>>
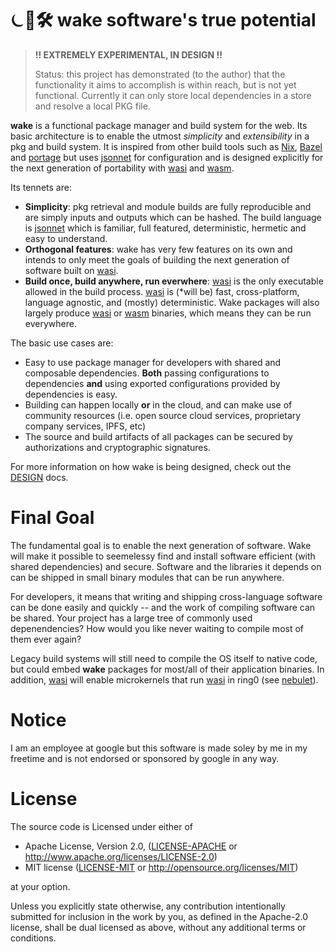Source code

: # ⏾🌊🛠 **wake** software's true potential

> **!! EXTREMELY EXPERIMENTAL, IN DESIGN !!**
>
> Status: this project has demonstrated (to the author) that the functionality
> it aims to accomplish is within reach, but is not yet functional. Currently
> it can only store local dependencies in a store and resolve a local PKG file.

**wake** is a functional package manager and build system for the web. Its
basic architecture is to enable the utmost _simplicity_ and _extensibility_ in
a pkg and build system. It is inspired from other build tools such as [Nix],
[Bazel] and [portage] but uses [jsonnet] for configuration and is designed
explicitly for the next generation of portability with [wasi] and [wasm].

Its tennets are:
- **Simplicity**: pkg retrieval and module builds are fully reproducible and are
  simply inputs and outputs which can be hashed. The build language is
  [jsonnet] which is familiar, full featured, deterministic, hermetic and easy
  to understand.
- **Orthogonal features**: wake has very few features on its own and intends
  to only meet the goals of building the next generation of software built
  on [wasi].
- **Build once, build anywhere, run everwhere**: [wasi] is the only executable
  allowed in the build process. [wasi] is (\*will be) fast, cross-platform,
  language agnostic, and (mostly) deterministic. Wake packages will also
  largely produce [wasi] or [wasm] binaries, which means they can be run
  everywhere.

The basic use cases are:
- Easy to use package manager for developers with shared and composable
  dependencies. **Both** passing configurations to dependencies **and** using
  exported configurations provided by dependencies is easy.
- Building can happen locally **or** in the cloud, and can make use of community
  resources (i.e. open source cloud services, proprietary company services,
  IPFS, etc)
- The source and build artifacts of all packages can be secured by
  authorizations and cryptographic signatures.

For more information on how wake is being designed, check out the
[DESIGN](DESIGN.md) docs.

# Final Goal
The fundamental goal is to enable the next generation of software. Wake will make
it possible to seemelessy find and install software efficient (with shared
dependencies) and secure. Software and the libraries it depends on can be
shipped in small binary modules that can be run anywhere.

For developers, it means that writing and shipping cross-language software
can be done easily and quickly -- and the work of compiling software can be
shared. Your project has a large tree of commonly used depenendencies? How
would you like never waiting to compile most of them ever again?

Legacy build systems will still need to compile the OS itself to native code,
but could embed **wake** packages for most/all of their application binaries.
In addition, [wasi] will enable microkernels that run [wasi] in ring0 (see
[nebulet]).

# Notice
I am an employee at google but this software is made soley by me in my freetime
and is not endorsed or sponsored by google in any way.


# License

The source code is Licensed under either of

* Apache License, Version 2.0, ([LICENSE-APACHE](LICENSE-APACHE) or
  http://www.apache.org/licenses/LICENSE-2.0)
* MIT license ([LICENSE-MIT](LICENSE-MIT) or
  http://opensource.org/licenses/MIT)

at your option.

Unless you explicitly state otherwise, any contribution intentionally submitted
for inclusion in the work by you, as defined in the Apache-2.0 license, shall
be dual licensed as above, without any additional terms or conditions.


[Nix]: https://nixos.org/nix/
[Bazel]: https://bazel.build
[portage]: https://wiki.gentoo.org/wiki/Portage
[jsonnet]: https://jsonnet.org/
[wasi]: https://wasi.dev
[wasm]: https://webassembly.org

[nebulet]: https://github.com/nebulet/nebulet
<<
» **Task to complete**
Across the whole listing, show each line where the word "google" occurs.

» **Worked solution**
I am an employee at google but this software is made soley by me in my freetime
and is not endorsed or sponsored by google in any way.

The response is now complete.